The Other Side of the Coin: Counterfeiting in Europe
Established in 2020 to support national law enforcement authorities in their efforts to fight financial and economic crimes and aid in international cooperation and information exchange, Europol’s European Financial and Economic Crime Centre (EFECC) has just released its first threat assessment on the matter.
Titled ‘The Other Side of the Coin: An Analysis of Financial and Economic Crime’, the European Financial and Economic Crime Threat Assessment 2023 provides an in-depth assessment of the threats posed by financial and economic crimes at the EU level.
‘Through this threat assessment, and our other analysis products, Europol wants to foster cooperation that will derail the world of criminal finances, intercept illicit profits, and – above all else – Make Europe Safer’, writes the Executive Director of Europol, Catherine De Bolle, in the report’s foreword.
Whilst mostly focussing on money laundering, illicit financial transfers, corruption and fraud – including the growing use of cryptocurrencies in criminal activity – a section of the report has been dedicated to currency counterfeiting within the eurozone.
According to the European Central Bank’s latest report on euro coin counterfeiting, published in October 2022, the total number of counterfeit euro coins removed from circulation in 2021 was 220,314, an increase of 4.7% compared to 2020. The figures included only the higher denomination coins – the 50 cent, €1 and €2 coins – with the latter comprising the majority of the counterfeits, at 88.6% (see CMN February 2023).

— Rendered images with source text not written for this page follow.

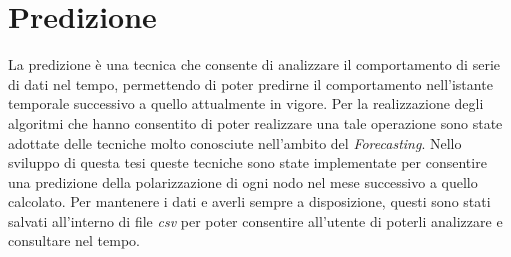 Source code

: \section{Predizione}
\label{Predizione}
La predizione è una tecnica che consente di analizzare il comportamento di serie di dati nel tempo, permettendo di poter predirne il comportamento nell'istante temporale successivo a quello attualmente in vigore.
Per la realizzazione degli algoritmi che hanno consentito di poter realizzare una tale operazione sono state adottate delle tecniche molto conosciute nell'ambito del \textit{Forecasting}.
Nello sviluppo di questa tesi queste tecniche sono state implementate per consentire una predizione della polarizzazione di ogni nodo nel mese successivo a quello calcolato. Per mantenere i dati e averli sempre a disposizione, questi sono stati salvati all'interno di file \textit{csv} per poter consentire all'utente di poterli analizzare e consultare nel tempo.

Although the number of counterfeit euro coins has increased in recent years, the EFECC’s new report notes that the threat of these counterfeits has decreased in the EU over the last couple of years, with the pandemic leading to an increase in the use of cashless payments 1.
The report mentions that counterfeiting activity in the EU is not solely restricted to euro currency, but also other local currencies in use by member states outside the euro area. The other currencies specifically mentioned are the Hungarian forint, Czech koruna, Croatian kuna [albeit now a member of the eurozone], Romanian leu, Swedish krona, Bulgarian lev, Polish zloty, and the Danish krone. These are typically produced and distributed at national and regional level. In addition, seizures in the EU have included counterfeit US dollars, British pounds and Russian rubles.
Currency counterfeiting activities are established both in EU and non-EU countries, as seen with the organised crime groups dismantled in both Romania and Spain in recent years. EFECC notes that criminal networks active in this specific crime area have a high- level of technical expertise and internal organisation, with opportunity driven connections existing between criminal networks, mainly for the supply of raw materials, but also for distribution to certain markets across borders.
Counterfeit Reports Rise in Kosovo
Although not a member of the eurozone, Kosovo uses the euro as its currency.
A recent report from Reuters suggests that there is now an increasing number of counterfeit €2 coins in circulation within the country 2. As mentioned earlier, the €2 coin is generally the euro coin most counterfeited.
According to law enforcement agencies, the number of counterfeit €2 coins in circulation ‘has seen a massive increase this year’. 486 cases relating to money forgery have been sent to prosecutors so far this year, with a total of 804 cases sent last year. Earlier this year, authorities arrested two people attempting to move 10,600 counterfeit €2 coins into the country from North Macedonia.
The article mentions that the increasing quality of the counterfeits has made it more difficult for cash users to decipher the difference between those coins that are legitimate and those that are fake. In Kosovo's capital, Pristina, its police forensic laboratory has examined more than 30,000 counterfeit versions of the coins in the first half of the year, in comparison to 4,451 coins during the same period last year.
1 - This is according to Europol’s European Serious and Organised Crime Threat Assessment (EU SOCTA) 2021.